## [TASK TO CARRY OUT]
Take the lines below beginning at the line that has "After selecting your" and stopping after the line that has "with the text box added will be saved.", and print them exactly as they are, with no other lines.

[Records from a data collection]
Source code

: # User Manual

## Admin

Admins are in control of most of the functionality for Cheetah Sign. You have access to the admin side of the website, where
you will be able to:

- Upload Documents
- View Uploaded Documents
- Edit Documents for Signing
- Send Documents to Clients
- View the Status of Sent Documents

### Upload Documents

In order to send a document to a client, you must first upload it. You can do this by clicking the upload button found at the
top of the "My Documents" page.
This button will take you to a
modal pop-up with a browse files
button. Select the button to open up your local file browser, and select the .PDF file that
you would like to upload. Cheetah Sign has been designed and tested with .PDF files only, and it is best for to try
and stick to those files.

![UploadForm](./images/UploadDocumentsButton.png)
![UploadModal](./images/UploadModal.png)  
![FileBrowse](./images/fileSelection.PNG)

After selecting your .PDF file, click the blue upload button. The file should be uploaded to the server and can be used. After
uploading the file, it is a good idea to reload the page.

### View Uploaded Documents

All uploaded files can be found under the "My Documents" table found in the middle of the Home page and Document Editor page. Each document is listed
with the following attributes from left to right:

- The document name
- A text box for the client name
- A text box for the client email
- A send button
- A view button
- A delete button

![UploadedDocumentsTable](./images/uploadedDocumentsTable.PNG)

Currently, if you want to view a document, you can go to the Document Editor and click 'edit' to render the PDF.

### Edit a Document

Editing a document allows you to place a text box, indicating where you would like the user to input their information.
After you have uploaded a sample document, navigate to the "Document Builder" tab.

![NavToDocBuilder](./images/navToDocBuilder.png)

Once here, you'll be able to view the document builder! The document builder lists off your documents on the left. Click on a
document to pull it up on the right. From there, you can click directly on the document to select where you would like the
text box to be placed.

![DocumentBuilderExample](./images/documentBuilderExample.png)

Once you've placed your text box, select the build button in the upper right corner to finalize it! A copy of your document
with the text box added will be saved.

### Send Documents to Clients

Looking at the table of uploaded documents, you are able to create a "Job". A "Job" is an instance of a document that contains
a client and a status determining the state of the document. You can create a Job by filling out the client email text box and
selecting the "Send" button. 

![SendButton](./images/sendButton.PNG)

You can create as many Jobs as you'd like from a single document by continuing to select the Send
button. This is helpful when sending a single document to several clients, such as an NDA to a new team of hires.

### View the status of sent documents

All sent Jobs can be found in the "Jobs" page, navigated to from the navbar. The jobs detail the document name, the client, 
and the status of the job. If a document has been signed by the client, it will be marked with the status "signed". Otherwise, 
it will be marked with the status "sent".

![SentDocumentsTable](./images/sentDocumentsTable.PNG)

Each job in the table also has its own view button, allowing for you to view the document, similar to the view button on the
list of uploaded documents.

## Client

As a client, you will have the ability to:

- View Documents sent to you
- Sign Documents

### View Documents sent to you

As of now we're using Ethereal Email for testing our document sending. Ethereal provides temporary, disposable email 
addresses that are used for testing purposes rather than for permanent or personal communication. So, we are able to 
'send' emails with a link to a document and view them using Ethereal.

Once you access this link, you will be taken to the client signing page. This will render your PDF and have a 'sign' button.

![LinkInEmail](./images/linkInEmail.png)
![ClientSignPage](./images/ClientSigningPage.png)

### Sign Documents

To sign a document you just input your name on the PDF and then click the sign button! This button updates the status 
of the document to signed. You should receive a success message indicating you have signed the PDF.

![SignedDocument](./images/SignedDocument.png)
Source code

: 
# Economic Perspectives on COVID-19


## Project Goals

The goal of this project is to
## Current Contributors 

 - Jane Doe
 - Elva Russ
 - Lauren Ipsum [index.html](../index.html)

## [RESPONSE BOX]
After selecting your .PDF file, click the blue upload button. The file should be uploaded to the server and can be used. After
uploading the file, it is a good idea to reload the page.

### View Uploaded Documents

All uploaded files can be found under the "My Documents" table found in the middle of the Home page and Document Editor page. Each document is listed
with the following attributes from left to right:

- The document name
- A text box for the client name
- A text box for the client email
- A send button
- A view button
- A delete button

![UploadedDocumentsTable](./images/uploadedDocumentsTable.PNG)

Currently, if you want to view a document, you can go to the Document Editor and click 'edit' to render the PDF.

### Edit a Document

Editing a document allows you to place a text box, indicating where you would like the user to input their information.
After you have uploaded a sample document, navigate to the "Document Builder" tab.

![NavToDocBuilder](./images/navToDocBuilder.png)

Once here, you'll be able to view the document builder! The document builder lists off your documents on the left. Click on a
document to pull it up on the right. From there, you can click directly on the document to select where you would like the
text box to be placed.

![DocumentBuilderExample](./images/documentBuilderExample.png)

Once you've placed your text box, select the build button in the upper right corner to finalize it! A copy of your document
with the text box added will be saved.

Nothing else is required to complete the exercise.